Data extract:
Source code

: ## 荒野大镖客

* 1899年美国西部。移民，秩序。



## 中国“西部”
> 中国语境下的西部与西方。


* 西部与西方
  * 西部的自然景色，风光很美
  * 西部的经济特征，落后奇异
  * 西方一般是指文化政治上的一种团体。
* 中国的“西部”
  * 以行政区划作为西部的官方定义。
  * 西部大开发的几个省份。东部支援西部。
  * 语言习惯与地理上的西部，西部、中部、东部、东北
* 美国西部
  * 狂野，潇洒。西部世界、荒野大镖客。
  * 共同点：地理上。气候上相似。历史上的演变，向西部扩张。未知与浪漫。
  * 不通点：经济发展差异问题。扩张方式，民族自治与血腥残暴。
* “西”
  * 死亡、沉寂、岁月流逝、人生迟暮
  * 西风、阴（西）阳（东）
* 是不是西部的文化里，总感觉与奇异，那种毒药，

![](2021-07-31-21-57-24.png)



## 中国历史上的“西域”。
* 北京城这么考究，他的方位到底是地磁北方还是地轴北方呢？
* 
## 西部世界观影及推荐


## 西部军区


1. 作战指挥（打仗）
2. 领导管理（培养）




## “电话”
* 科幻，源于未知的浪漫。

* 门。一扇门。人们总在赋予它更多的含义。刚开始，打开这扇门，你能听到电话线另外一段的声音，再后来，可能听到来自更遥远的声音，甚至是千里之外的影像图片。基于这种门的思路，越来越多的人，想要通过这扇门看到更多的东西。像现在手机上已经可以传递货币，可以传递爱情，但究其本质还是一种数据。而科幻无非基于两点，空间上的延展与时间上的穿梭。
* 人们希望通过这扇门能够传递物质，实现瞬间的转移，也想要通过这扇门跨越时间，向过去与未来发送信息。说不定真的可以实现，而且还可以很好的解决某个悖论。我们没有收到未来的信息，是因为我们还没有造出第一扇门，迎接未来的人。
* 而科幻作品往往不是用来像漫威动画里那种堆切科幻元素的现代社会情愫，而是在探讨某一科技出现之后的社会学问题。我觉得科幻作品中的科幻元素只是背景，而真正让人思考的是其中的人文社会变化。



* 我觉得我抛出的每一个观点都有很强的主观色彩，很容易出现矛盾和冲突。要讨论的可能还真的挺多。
--
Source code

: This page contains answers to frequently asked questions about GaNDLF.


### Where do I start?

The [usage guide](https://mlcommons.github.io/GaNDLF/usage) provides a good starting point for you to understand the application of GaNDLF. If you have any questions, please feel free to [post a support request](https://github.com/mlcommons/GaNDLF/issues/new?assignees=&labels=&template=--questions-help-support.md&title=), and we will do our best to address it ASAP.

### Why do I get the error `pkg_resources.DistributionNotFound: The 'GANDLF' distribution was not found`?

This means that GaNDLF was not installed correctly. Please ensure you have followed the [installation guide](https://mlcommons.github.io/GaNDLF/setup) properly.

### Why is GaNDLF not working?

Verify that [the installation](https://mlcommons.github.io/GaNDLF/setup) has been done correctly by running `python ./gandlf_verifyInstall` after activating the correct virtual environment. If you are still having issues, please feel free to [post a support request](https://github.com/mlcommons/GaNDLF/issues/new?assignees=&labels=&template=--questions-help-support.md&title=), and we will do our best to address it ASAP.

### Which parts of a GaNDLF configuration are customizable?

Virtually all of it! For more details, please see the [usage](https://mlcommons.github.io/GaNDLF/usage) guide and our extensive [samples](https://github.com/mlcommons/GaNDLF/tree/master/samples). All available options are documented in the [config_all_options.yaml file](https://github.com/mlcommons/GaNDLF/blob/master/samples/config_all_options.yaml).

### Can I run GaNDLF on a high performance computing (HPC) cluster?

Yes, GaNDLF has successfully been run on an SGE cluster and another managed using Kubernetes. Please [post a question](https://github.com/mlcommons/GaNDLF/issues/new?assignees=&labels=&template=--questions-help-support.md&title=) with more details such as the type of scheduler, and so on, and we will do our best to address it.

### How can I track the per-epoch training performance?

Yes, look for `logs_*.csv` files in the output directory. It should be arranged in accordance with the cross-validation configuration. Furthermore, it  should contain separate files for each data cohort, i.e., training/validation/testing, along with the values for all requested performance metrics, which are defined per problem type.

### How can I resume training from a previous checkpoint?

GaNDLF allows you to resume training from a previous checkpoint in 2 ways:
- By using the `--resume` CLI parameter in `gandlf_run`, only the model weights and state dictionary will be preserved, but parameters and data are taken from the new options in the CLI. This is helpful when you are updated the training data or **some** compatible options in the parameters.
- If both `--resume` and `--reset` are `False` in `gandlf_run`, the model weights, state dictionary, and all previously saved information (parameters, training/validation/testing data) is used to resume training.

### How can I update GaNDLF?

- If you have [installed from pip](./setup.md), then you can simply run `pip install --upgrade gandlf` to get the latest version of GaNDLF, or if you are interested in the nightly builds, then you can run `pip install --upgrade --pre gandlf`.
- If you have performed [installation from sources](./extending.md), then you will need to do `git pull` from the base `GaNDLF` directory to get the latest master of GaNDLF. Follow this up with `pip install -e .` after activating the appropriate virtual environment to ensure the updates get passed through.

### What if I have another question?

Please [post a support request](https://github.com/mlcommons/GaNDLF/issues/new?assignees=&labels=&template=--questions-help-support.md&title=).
---
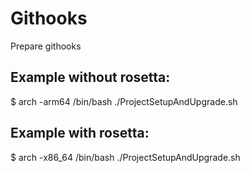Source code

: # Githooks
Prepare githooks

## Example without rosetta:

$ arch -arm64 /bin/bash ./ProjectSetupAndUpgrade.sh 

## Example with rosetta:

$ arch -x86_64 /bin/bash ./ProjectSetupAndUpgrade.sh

About this task:
Which lines of the data include the string "been"? Find them and copy each one.

Result of this exercise:
Verify that [the installation](https://mlcommons.github.io/GaNDLF/setup) has been done correctly by running `python ./gandlf_verifyInstall` after activating the correct virtual environment. If you are still having issues, please feel free to [post a support request](https://github.com/mlcommons/GaNDLF/issues/new?assignees=&labels=&template=--questions-help-support.md&title=), and we will do our best to address it ASAP.
Yes, GaNDLF has successfully been run on an SGE cluster and another managed using Kubernetes. Please [post a question](https://github.com/mlcommons/GaNDLF/issues/new?assignees=&labels=&template=--questions-help-support.md&title=) with more details such as the type of scheduler, and so on, and we will do our best to address it.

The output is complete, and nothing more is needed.